■ TASK REQUIREMENTS
Transcribe every entry that follows, word for word, and omit the images.

■ Stored data entries
++++++++++++++++++++

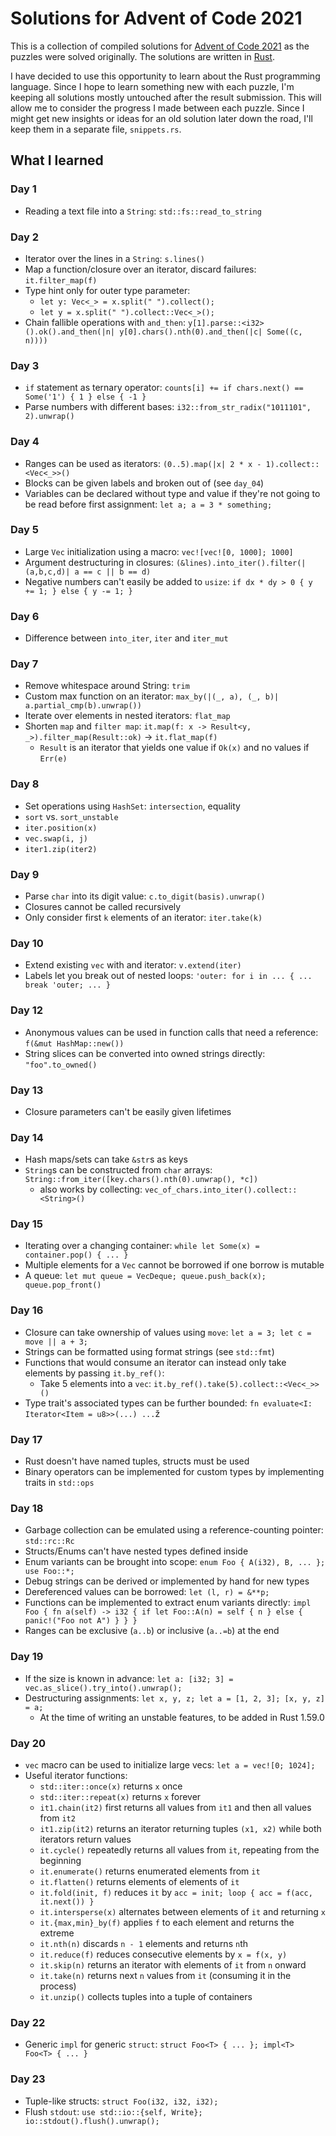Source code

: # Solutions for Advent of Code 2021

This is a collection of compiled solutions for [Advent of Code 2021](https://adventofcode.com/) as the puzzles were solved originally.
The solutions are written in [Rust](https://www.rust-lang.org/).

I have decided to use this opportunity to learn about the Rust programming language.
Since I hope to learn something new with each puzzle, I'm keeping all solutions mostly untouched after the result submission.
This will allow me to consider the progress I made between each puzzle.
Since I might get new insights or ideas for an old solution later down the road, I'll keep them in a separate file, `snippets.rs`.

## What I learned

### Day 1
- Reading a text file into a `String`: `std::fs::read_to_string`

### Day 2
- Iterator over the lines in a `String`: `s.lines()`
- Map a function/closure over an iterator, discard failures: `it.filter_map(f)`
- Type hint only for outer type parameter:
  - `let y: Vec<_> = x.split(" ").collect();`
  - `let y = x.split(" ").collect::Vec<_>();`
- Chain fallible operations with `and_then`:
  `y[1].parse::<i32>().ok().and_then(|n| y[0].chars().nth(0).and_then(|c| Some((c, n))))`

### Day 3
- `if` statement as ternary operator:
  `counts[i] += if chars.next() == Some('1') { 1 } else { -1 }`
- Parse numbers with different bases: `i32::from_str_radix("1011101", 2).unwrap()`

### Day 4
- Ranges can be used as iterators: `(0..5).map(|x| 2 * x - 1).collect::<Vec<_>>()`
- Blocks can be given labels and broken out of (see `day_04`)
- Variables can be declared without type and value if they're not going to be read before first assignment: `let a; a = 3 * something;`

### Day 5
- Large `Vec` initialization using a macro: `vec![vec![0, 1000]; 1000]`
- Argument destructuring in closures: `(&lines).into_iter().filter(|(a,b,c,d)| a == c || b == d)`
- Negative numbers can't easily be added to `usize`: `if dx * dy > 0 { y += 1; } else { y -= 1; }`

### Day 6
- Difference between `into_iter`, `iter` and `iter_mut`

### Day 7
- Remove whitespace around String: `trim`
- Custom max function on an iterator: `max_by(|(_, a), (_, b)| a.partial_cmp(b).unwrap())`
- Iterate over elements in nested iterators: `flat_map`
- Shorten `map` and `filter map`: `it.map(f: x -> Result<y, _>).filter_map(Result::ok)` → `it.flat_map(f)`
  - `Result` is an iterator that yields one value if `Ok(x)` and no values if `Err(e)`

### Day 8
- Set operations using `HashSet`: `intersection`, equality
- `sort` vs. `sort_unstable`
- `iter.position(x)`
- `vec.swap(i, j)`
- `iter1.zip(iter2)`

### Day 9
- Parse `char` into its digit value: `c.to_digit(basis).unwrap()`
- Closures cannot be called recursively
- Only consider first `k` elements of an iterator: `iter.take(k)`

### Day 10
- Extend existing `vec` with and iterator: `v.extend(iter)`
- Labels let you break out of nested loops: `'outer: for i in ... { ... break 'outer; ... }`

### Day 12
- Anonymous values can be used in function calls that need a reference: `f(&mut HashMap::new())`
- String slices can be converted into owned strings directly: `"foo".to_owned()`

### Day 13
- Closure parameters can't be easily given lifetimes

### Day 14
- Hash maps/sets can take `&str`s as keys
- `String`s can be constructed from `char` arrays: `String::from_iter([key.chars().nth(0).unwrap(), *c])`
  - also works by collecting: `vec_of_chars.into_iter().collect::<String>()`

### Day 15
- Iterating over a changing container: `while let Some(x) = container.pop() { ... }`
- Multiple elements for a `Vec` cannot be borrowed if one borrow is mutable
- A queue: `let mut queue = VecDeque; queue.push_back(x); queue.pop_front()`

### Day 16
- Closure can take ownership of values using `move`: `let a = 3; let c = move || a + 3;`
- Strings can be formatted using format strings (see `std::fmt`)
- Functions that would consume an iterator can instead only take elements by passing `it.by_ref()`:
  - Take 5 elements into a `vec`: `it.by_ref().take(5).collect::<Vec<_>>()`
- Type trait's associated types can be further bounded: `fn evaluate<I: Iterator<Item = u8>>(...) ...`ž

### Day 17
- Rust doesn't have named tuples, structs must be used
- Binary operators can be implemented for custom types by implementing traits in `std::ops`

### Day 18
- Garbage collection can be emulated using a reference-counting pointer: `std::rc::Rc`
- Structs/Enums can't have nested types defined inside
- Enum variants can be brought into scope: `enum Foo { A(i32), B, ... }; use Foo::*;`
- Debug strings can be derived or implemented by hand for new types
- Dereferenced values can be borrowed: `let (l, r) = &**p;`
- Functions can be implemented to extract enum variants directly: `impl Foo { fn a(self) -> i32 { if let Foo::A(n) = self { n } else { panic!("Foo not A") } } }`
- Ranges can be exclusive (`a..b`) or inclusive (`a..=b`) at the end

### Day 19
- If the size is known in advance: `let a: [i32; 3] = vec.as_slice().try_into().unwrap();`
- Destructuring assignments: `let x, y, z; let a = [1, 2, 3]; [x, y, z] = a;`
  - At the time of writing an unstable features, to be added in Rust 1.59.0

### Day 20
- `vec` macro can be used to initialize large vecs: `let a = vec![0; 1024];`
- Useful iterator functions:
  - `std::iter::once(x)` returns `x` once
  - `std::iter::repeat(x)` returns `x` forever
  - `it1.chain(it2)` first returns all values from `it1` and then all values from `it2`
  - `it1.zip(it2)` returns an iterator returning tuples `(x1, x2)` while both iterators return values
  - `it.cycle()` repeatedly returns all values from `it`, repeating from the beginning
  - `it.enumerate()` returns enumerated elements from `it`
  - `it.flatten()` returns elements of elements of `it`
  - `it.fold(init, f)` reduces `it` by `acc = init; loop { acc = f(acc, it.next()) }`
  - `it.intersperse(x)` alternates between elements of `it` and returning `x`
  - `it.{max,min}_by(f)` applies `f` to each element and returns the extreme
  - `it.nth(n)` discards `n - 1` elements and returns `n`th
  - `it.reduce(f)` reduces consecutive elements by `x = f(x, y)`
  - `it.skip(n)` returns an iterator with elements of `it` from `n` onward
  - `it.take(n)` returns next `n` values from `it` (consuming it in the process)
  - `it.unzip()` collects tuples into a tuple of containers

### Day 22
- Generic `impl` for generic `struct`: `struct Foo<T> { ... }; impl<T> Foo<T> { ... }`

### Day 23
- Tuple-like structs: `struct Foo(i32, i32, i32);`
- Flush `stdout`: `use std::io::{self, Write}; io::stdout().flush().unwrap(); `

++++++++++++++++++++

■ WRITTEN RESPONSE
Source code

: # Solutions for Advent of Code 2021

This is a collection of compiled solutions for [Advent of Code 2021](https://adventofcode.com/) as the puzzles were solved originally.
The solutions are written in [Rust](https://www.rust-lang.org/).

I have decided to use this opportunity to learn about the Rust programming language.
Since I hope to learn something new with each puzzle, I'm keeping all solutions mostly untouched after the result submission.
This will allow me to consider the progress I made between each puzzle.
Since I might get new insights or ideas for an old solution later down the road, I'll keep them in a separate file, `snippets.rs`.

## What I learned

### Day 1
- Reading a text file into a `String`: `std::fs::read_to_string`

### Day 2
- Iterator over the lines in a `String`: `s.lines()`
- Map a function/closure over an iterator, discard failures: `it.filter_map(f)`
- Type hint only for outer type parameter:
  - `let y: Vec<_> = x.split(" ").collect();`
  - `let y = x.split(" ").collect::Vec<_>();`
- Chain fallible operations with `and_then`:
  `y[1].parse::<i32>().ok().and_then(|n| y[0].chars().nth(0).and_then(|c| Some((c, n))))`

### Day 3
- `if` statement as ternary operator:
  `counts[i] += if chars.next() == Some('1') { 1 } else { -1 }`
- Parse numbers with different bases: `i32::from_str_radix("1011101", 2).unwrap()`

### Day 4
- Ranges can be used as iterators: `(0..5).map(|x| 2 * x - 1).collect::<Vec<_>>()`
- Blocks can be given labels and broken out of (see `day_04`)
- Variables can be declared without type and value if they're not going to be read before first assignment: `let a; a = 3 * something;`

### Day 5
- Large `Vec` initialization using a macro: `vec![vec![0, 1000]; 1000]`
- Argument destructuring in closures: `(&lines).into_iter().filter(|(a,b,c,d)| a == c || b == d)`
- Negative numbers can't easily be added to `usize`: `if dx * dy > 0 { y += 1; } else { y -= 1; }`

### Day 6
- Difference between `into_iter`, `iter` and `iter_mut`

### Day 7
- Remove whitespace around String: `trim`
- Custom max function on an iterator: `max_by(|(_, a), (_, b)| a.partial_cmp(b).unwrap())`
- Iterate over elements in nested iterators: `flat_map`
- Shorten `map` and `filter map`: `it.map(f: x -> Result<y, _>).filter_map(Result::ok)` → `it.flat_map(f)`
  - `Result` is an iterator that yields one value if `Ok(x)` and no values if `Err(e)`

### Day 8
- Set operations using `HashSet`: `intersection`, equality
- `sort` vs. `sort_unstable`
- `iter.position(x)`
- `vec.swap(i, j)`
- `iter1.zip(iter2)`

### Day 9
- Parse `char` into its digit value: `c.to_digit(basis).unwrap()`
- Closures cannot be called recursively
- Only consider first `k` elements of an iterator: `iter.take(k)`

### Day 10
- Extend existing `vec` with and iterator: `v.extend(iter)`
- Labels let you break out of nested loops: `'outer: for i in ... { ... break 'outer; ... }`

### Day 12
- Anonymous values can be used in function calls that need a reference: `f(&mut HashMap::new())`
- String slices can be converted into owned strings directly: `"foo".to_owned()`

### Day 13
- Closure parameters can't be easily given lifetimes

### Day 14
- Hash maps/sets can take `&str`s as keys
- `String`s can be constructed from `char` arrays: `String::from_iter([key.chars().nth(0).unwrap(), *c])`
  - also works by collecting: `vec_of_chars.into_iter().collect::<String>()`

### Day 15
- Iterating over a changing container: `while let Some(x) = container.pop() { ... }`
- Multiple elements for a `Vec` cannot be borrowed if one borrow is mutable
- A queue: `let mut queue = VecDeque; queue.push_back(x); queue.pop_front()`

### Day 16
- Closure can take ownership of values using `move`: `let a = 3; let c = move || a + 3;`
- Strings can be formatted using format strings (see `std::fmt`)
- Functions that would consume an iterator can instead only take elements by passing `it.by_ref()`:
  - Take 5 elements into a `vec`: `it.by_ref().take(5).collect::<Vec<_>>()`
- Type trait's associated types can be further bounded: `fn evaluate<I: Iterator<Item = u8>>(...) ...`ž

### Day 17
- Rust doesn't have named tuples, structs must be used
- Binary operators can be implemented for custom types by implementing traits in `std::ops`

### Day 18
- Garbage collection can be emulated using a reference-counting pointer: `std::rc::Rc`
- Structs/Enums can't have nested types defined inside
- Enum variants can be brought into scope: `enum Foo { A(i32), B, ... }; use Foo::*;`
- Debug strings can be derived or implemented by hand for new types
- Dereferenced values can be borrowed: `let (l, r) = &**p;`
- Functions can be implemented to extract enum variants directly: `impl Foo { fn a(self) -> i32 { if let Foo::A(n) = self { n } else { panic!("Foo not A") } } }`
- Ranges can be exclusive (`a..b`) or inclusive (`a..=b`) at the end

### Day 19
- If the size is known in advance: `let a: [i32; 3] = vec.as_slice().try_into().unwrap();`
- Destructuring assignments: `let x, y, z; let a = [1, 2, 3]; [x, y, z] = a;`
  - At the time of writing an unstable features, to be added in Rust 1.59.0

### Day 20
- `vec` macro can be used to initialize large vecs: `let a = vec![0; 1024];`
- Useful iterator functions:
  - `std::iter::once(x)` returns `x` once
  - `std::iter::repeat(x)` returns `x` forever
  - `it1.chain(it2)` first returns all values from `it1` and then all values from `it2`
  - `it1.zip(it2)` returns an iterator returning tuples `(x1, x2)` while both iterators return values
  - `it.cycle()` repeatedly returns all values from `it`, repeating from the beginning
  - `it.enumerate()` returns enumerated elements from `it`
  - `it.flatten()` returns elements of elements of `it`
  - `it.fold(init, f)` reduces `it` by `acc = init; loop { acc = f(acc, it.next()) }`
  - `it.intersperse(x)` alternates between elements of `it` and returning `x`
  - `it.{max,min}_by(f)` applies `f` to each element and returns the extreme
  - `it.nth(n)` discards `n - 1` elements and returns `n`th
  - `it.reduce(f)` reduces consecutive elements by `x = f(x, y)`
  - `it.skip(n)` returns an iterator with elements of `it` from `n` onward
  - `it.take(n)` returns next `n` values from `it` (consuming it in the process)
  - `it.unzip()` collects tuples into a tuple of containers

### Day 22
- Generic `impl` for generic `struct`: `struct Foo<T> { ... }; impl<T> Foo<T> { ... }`

### Day 23
- Tuple-like structs: `struct Foo(i32, i32, i32);`
- Flush `stdout`: `use std::io::{self, Write}; io::stdout().flush().unwrap(); `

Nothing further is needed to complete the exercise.